◆ EXERCISE: Read through the listing, and wherever a line holds the word "begin", return it.

◆ DATA PROVIDED:
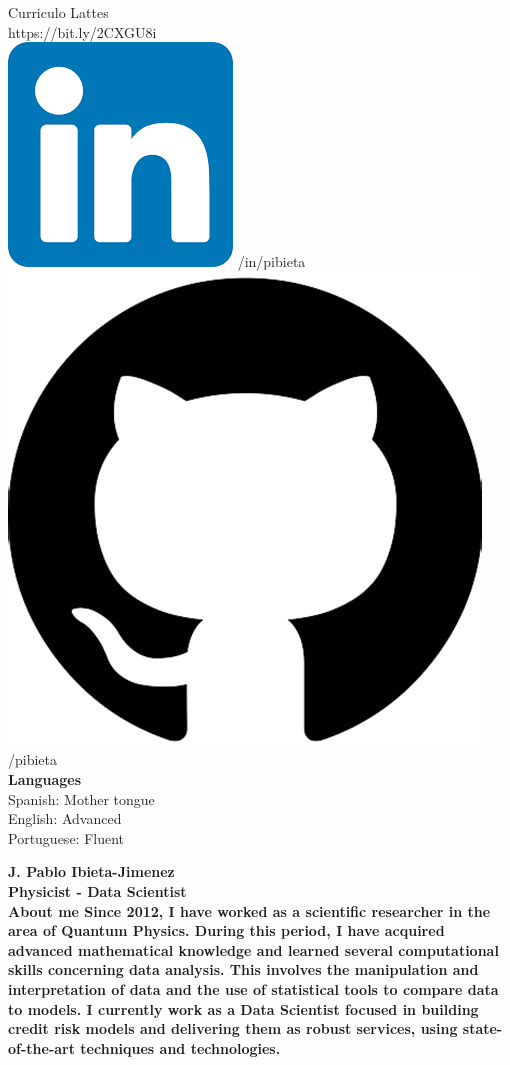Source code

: \documentclass[a4paper,12pt,final]{memoir}
\newcommand{\Sep}{\vspace{1.5em}}
\newenvironment{AboutMe}
	{\ignorespaces\textbf{\color{RoyalBlue} About me}}
	{\Sep\ignorespacesafterend}
\begin{document}
\begin{flushleft}
	\vspace{1mm}
	Curriculo Lattes \\
	\vspace{1mm}
	https://bit.ly/2CXGU8i\\
	\vspace{1mm}
    \includegraphics[width=0.07\columnwidth]{in_icon.png} /in/pibieta \\
    \vspace{1mm}
    \includegraphics[width=0.07\columnwidth]{git.jpeg} /pibieta \\
    \vspace{1mm}
    \vspace{4mm}
	\textbf{Languages}\\
	\vspace{1mm}
	Spanish: Mother tongue\\
	\vspace{1mm}
	English: Advanced\\
	\vspace{1mm}
	Portuguese: Fluent
\end{flushleft}\normalsize


\framebreak



\Huge\bfseries {\color{RoyalBlue} J. Pablo Ibieta-Jimenez} \\
\Large\bfseries Physicist - Data Scientist\\

\normalsize\normalfont
\vspace{-10pt} 
\begin{AboutMe}
Since 2012, I have worked as a scientific researcher in the area of Quantum Physics. During this period, I have acquired advanced mathematical knowledge and learned several computational skills concerning data analysis. This involves the manipulation and interpretation of data and the use of statistical tools to compare data to models. I currently work as a Data Scientist focused in building credit risk models and delivering them as robust services, using state-of-the-art techniques and technologies.
\end{AboutMe}
\end{document}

◆ WRITTEN RESPONSE:
\begin{document}
\begin{flushleft}
\begin{AboutMe}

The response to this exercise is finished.